Implementation:Huggingface Diffusers Save Pretrained Quantized

Metadata

Property	Value
API	`DiffusionPipeline.save_pretrained(save_directory, safe_serialization=True)` / `model.save_pretrained(save_directory)`
Module	`src/diffusers/pipelines/pipeline_utils.py` (pipeline), `src/diffusers/models/modeling_utils.py` (model)
Lines	Pipeline: L240-L371, Model: L667-L820
Import	`pipeline.save_pretrained()` or `model.save_pretrained()`
Type	API Doc
Principle	Huggingface_Diffusers_Quantized_Model_Saving
Implements	Principle:Huggingface_Diffusers_Quantized_Model_Saving

Purpose

The save_pretrained methods on both DiffusionPipeline and ModelMixin handle serialization of quantized models. At the model level, the method validates that the quantizer supports serialization, saves quantized weights in safetensors format, and writes the config.json with embedded quantization_config. At the pipeline level, each component is saved to its own subdirectory, with quantized components handled by their individual save_pretrained methods.

Model-Level: ModelMixin.save_pretrained

I/O Contract

Parameter	Type	Default	Description
`save_directory`	os.PathLike	(required)	Directory to save the model and config
`safe_serialization`	`bool`	`True`	Use safetensors format (recommended)
`variant`	None	`None`	Weight filename variant (e.g., `"fp16"`)
`max_shard_size`	str	`"10GB"`	Maximum size per checkpoint shard
`push_to_hub`	`bool`	`False`	Push to HuggingFace Hub after saving
`is_main_process`	`bool`	`True`	Only save on main process (for distributed training)

Quantization-Specific Control Flow

def save_pretrained(self, save_directory, safe_serialization=True, variant=None,
                    max_shard_size="10GB", push_to_hub=False, **kwargs):
    # Step 1: Check quantizer serializability
    hf_quantizer = getattr(self, "hf_quantizer", None)
    if hf_quantizer is not None:
        quantization_serializable = (
            hf_quantizer is not None
            and isinstance(hf_quantizer, DiffusersQuantizer)
            and hf_quantizer.is_serializable
        )
        if not quantization_serializable:
            raise ValueError(
                f"The model is quantized with {hf_quantizer.quantization_config.quant_method} "
                f"and is not serializable..."
            )

    # Step 2: Determine weights filename
    weights_name = SAFETENSORS_WEIGHTS_NAME if safe_serialization else WEIGHTS_NAME
    weights_name = _add_variant(weights_name, variant)

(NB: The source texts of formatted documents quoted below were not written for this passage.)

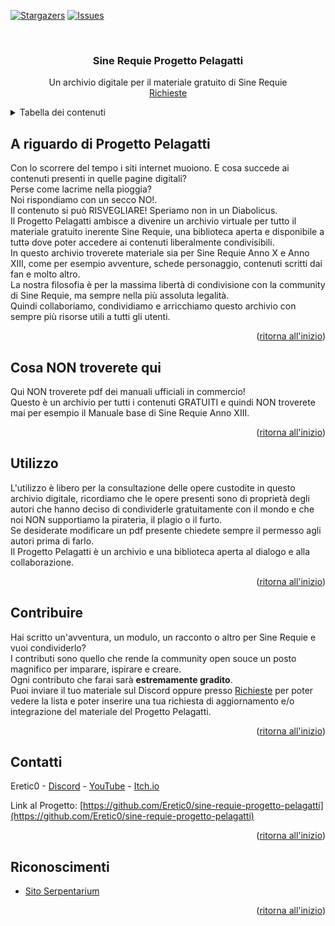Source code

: <a name="readme-top"></a>

[![Stargazers][stars-shield]][stars-url]
[![Issues][issues-shield]][issues-url]

<!-- PROJECT LOGO -->
<br />
<div align="center">
<h3 align="center">Sine Requie Progetto Pelagatti</h3>

  <p align="center">
    Un archivio digitale per il materiale gratuito di Sine Requie
    <br />
    <a href="https://github.com/Eretic0/sine-requie-progetto-pelagatti/issues">Richieste</a>
  </p>
</div>

<!-- TABLE OF CONTENTS -->
<details>
  <summary>Tabella dei contenuti</summary>
  <ol>
    <li>
      <a href="#a-riguardo-di-progetto-pelagatti">A riguardo di Progetto Pelagatti</a>
    </li>
    <li>
      <a href="#cosa-non-troverete-qui">Cosa NON troverete qui</a>
    </li>
    <li><a href="#utilizzo">Utilizzo</a></li>
    <li><a href="#contribuire">Contribuire</a></li>
    <li><a href="#contatti">Contatti</a></li>
    <li><a href="#riconoscimenti">Riconoscimenti</a></li>
  </ol>
</details>

<!-- ABOUT THE PROJECT -->

## A riguardo di Progetto Pelagatti

Con lo scorrere del tempo i siti internet muoiono. E cosa succede ai contenuti presenti in quelle pagine digitali?<br/> Perse come lacrime nella pioggia?<br/>
Noi rispondiamo con un secco NO!.<br/>
Il contenuto si può RISVEGLIARE! Speriamo non in un Diabolicus.<br/>
Il Progetto Pelagatti ambisce a divenire un archivio virtuale per tutto il materiale gratuito inerente Sine Requie, una biblioteca aperta e disponibile a tuttə dove poter accedere ai contenuti liberalmente condivisibili.<br/>
In questo archivio troverete materiale sia per Sine Requie Anno X e Anno XIII, come per esempio avventure, schede personaggio, contenuti scritti dai fan e molto altro.<br/>
La nostra filosofia è per la massima libertà di condivisione con la community di Sine Requie, ma sempre nella più assoluta legalità.<br/>
Quindi collaboriamo, condividiamo e arricchiamo questo archivio con sempre più risorse utili a tutti gli utenti.

<p align="right">(<a href="#readme-top">ritorna all'inizio</a>)</p>

<!-- GETTING STARTED -->

## Cosa NON troverete qui

Qui NON troverete pdf dei manuali ufficiali in commercio!<br/>
Questo è un archivio per tutti i contenuti GRATUITI e quindi NON troverete mai per esempio il Manuale base di Sine Requie Anno XIII.

<p align="right">(<a href="#readme-top">ritorna all'inizio</a>)</p>

<!-- USAGE EXAMPLES -->

## Utilizzo

L'utilizzo è libero per la consultazione delle opere custodite in questo archivio digitale, ricordiamo che le opere presenti sono di proprietà degli autori che hanno deciso di condividerle gratuitamente con il mondo e che noi NON supportiamo la pirateria, il plagio o il furto.<br/>
Se desiderate modificare un pdf presente chiedete sempre il permesso agli autori prima di farlo.<br/>
Il Progetto Pelagatti è un archivio e una biblioteca aperta al dialogo e alla collaborazione.

<p align="right">(<a href="#readme-top">ritorna all'inizio</a>)</p>

<!-- CONTRIBUTING -->

## Contribuire

Hai scritto un'avventura, un modulo, un racconto o altro per Sine Requie e vuoi condividerlo?<br/>
I contributi sono quello che rende la community open souce un posto magnifico per imparare, ispirare e creare.<br /> Ogni contributo che farai sarà **estremamente gradito**.<br/>
Puoi inviare il tuo materiale sul Discord oppure presso [Richieste](https://github.com/Eretic0/sine-requie-creapg/issues) per poter vedere la lista e poter inserire una tua richiesta di aggiornamento e/o integrazione del materiale del Progetto Pelagatti.

<p align="right">(<a href="#readme-top">ritorna all'inizio</a>)</p>

<!-- CONTACT -->

## Contatti

Eretic0 - [Discord](https://discord.gg/UheyS5PZsx) - [YouTube](https://www.youtube.com/@GoticaArcana) - [Itch.io](https://eretic0.itch.io/)

Link al Progetto: [https://github.com/Eretic0/sine-requie-progetto-pelagatti](https://github.com/Eretic0/sine-requie-progetto-pelagatti)

<p align="right">(<a href="#readme-top">ritorna all'inizio</a>)</p>

<!-- ACKNOWLEDGMENTS -->

## Riconoscimenti

- [Sito Serpentarium](https://www.serpentarium.net)

<p align="right">(<a href="#readme-top">ritorna all'inizio</a>)</p>

<!-- MARKDOWN LINKS & IMAGES -->
<!-- https://www.markdownguide.org/basic-syntax/#reference-style-links -->

[stars-shield]: https://img.shields.io/github/stars/Eretic0/sine-requie-progetto-pelagatti.svg?style=for-the-badge
[stars-url]: https://github.com/Eretic0/sine-requie-progetto-pelagatti/stargazers
[issues-shield]: https://img.shields.io/github/issues/Eretic0/sine-requie-progetto-pelagatti.svg?style=for-the-badge
[issues-url]: https://github.com/Eretic0/sine-requie-progetto-pelagatti/issues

    # Step 3: Create directory
    os.makedirs(save_directory, exist_ok=True)

    # Step 4: Save config (includes quantization_config in config.json)
    if is_main_process:
        model_to_save.save_config(save_directory)

    # Step 5: Get state dict (quantized weights)
    state_dict = model_to_save.state_dict()

    # Step 6: Shard and save weights
    state_dict_split = split_torch_state_dict_into_shards(
        state_dict, max_shard_size=max_shard_size, filename_pattern=weights_name_pattern
    )

    for filename, tensors in state_dict_split.filename_to_tensors.items():
        shard = {tensor: state_dict[tensor].contiguous() for tensor in tensors}
        filepath = os.path.join(save_directory, filename)
        if safe_serialization:
            safetensors.torch.save_file(shard, filepath, metadata={"format": "pt"})
        else:
            torch.save(shard, filepath)

    # Step 7: Save index file for sharded checkpoints
    if state_dict_split.is_sharded:
        index = {
            "metadata": state_dict_split.metadata,
            "weight_map": state_dict_split.tensor_to_filename,
        }
        save_index_file = SAFE_WEIGHTS_INDEX_NAME if safe_serialization else WEIGHTS_INDEX_NAME
        save_index_file = os.path.join(save_directory, _add_variant(save_index_file, variant))
        with open(save_index_file, "w", encoding="utf-8") as f:
            content = json.dumps(index, indent=2, sort_keys=True) + "\n"
            f.write(content)

Key observations:

The quantization serialization check (Step 1) is a gate that prevents saving non-serializable quantized models
save_config() (Step 4) writes config.json which includes the quantization_config dict
state_dict() (Step 5) returns the quantized weights as they exist in memory -- the backend-specific layers handle converting their internal representation to serializable tensors
The actual weight serialization (Step 6) is backend-agnostic -- it just saves whatever tensors the state dict contains

Pipeline-Level: DiffusionPipeline.save_pretrained

I/O Contract

Parameter	Type	Default	Description
`save_directory`	os.PathLike	(required)	Root directory for the pipeline
`safe_serialization`	`bool`	`True`	Use safetensors format
`variant`	None	`None`	Weight filename variant
`max_shard_size`	str \| None	`None`	Maximum size per shard
`push_to_hub`	`bool`	`False`	Push to HuggingFace Hub

Pipeline Save Flow

def save_pretrained(self, save_directory, safe_serialization=True,
                    variant=None, max_shard_size=None, push_to_hub=False, **kwargs):
    model_index_dict = dict(self.config)
    # Filter to saveable modules
    expected_modules, optional_kwargs = self._get_signature_keys(self)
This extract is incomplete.